What to work on:
Look through the material below and return every line that contains "recommenders".

Input data:
^^^^^^^^^^^^^^^^
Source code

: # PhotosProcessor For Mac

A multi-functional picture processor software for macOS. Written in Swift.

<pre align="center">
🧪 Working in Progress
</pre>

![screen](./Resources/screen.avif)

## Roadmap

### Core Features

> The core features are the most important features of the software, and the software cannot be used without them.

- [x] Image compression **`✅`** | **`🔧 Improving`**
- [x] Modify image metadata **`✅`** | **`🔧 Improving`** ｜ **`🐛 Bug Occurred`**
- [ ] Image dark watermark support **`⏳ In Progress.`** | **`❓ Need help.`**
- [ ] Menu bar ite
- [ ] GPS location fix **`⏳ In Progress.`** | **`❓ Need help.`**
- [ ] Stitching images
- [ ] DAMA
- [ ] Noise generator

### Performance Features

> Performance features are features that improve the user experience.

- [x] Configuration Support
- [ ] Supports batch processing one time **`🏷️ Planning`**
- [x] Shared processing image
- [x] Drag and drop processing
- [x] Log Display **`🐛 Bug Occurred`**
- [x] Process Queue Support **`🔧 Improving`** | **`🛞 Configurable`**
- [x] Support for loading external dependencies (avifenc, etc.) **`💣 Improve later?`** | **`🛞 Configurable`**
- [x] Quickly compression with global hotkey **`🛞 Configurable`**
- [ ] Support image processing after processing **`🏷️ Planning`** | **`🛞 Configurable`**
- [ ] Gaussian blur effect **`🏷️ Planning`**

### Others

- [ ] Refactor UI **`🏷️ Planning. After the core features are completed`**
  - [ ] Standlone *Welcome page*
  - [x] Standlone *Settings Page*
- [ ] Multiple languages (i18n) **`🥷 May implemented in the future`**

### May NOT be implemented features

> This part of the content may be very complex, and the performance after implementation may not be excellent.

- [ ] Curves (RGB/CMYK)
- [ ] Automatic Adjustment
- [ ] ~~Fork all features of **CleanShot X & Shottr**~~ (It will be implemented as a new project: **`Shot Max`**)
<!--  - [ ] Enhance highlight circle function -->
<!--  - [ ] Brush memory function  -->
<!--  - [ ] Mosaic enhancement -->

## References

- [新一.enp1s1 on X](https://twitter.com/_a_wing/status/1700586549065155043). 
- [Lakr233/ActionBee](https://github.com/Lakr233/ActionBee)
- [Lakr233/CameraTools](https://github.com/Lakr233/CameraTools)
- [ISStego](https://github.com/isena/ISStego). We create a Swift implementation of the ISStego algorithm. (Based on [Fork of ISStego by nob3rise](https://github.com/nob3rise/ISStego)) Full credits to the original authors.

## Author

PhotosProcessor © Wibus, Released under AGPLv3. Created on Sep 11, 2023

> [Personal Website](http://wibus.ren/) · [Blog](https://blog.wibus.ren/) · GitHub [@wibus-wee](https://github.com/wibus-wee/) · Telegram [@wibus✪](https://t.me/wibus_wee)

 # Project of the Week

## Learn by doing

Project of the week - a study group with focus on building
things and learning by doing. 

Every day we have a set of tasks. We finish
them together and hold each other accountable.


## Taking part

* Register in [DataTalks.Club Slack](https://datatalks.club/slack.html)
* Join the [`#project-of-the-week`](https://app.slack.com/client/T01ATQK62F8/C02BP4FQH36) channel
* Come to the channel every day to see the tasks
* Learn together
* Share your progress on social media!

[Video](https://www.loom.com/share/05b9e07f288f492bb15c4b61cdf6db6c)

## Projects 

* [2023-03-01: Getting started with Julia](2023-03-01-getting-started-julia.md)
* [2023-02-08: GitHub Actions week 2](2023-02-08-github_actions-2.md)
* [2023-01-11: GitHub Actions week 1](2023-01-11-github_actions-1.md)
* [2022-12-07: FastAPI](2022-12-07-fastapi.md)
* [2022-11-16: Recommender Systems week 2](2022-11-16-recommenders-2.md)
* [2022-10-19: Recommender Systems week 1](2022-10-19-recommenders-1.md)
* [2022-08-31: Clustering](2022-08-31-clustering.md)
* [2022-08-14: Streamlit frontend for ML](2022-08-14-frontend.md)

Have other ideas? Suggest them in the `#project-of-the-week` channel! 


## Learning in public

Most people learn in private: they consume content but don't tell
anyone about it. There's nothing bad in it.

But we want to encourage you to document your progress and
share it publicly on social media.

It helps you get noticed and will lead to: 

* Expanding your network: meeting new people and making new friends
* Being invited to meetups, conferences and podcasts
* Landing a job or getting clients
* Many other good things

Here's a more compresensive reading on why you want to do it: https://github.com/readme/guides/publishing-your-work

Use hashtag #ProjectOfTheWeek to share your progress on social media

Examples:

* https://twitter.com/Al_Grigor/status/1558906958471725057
^^^^^^^^^^^^^^^^
Response to this exercise:
* [2022-11-16: Recommender Systems week 2](2022-11-16-recommenders-2.md)
* [2022-10-19: Recommender Systems week 1](2022-10-19-recommenders-1.md)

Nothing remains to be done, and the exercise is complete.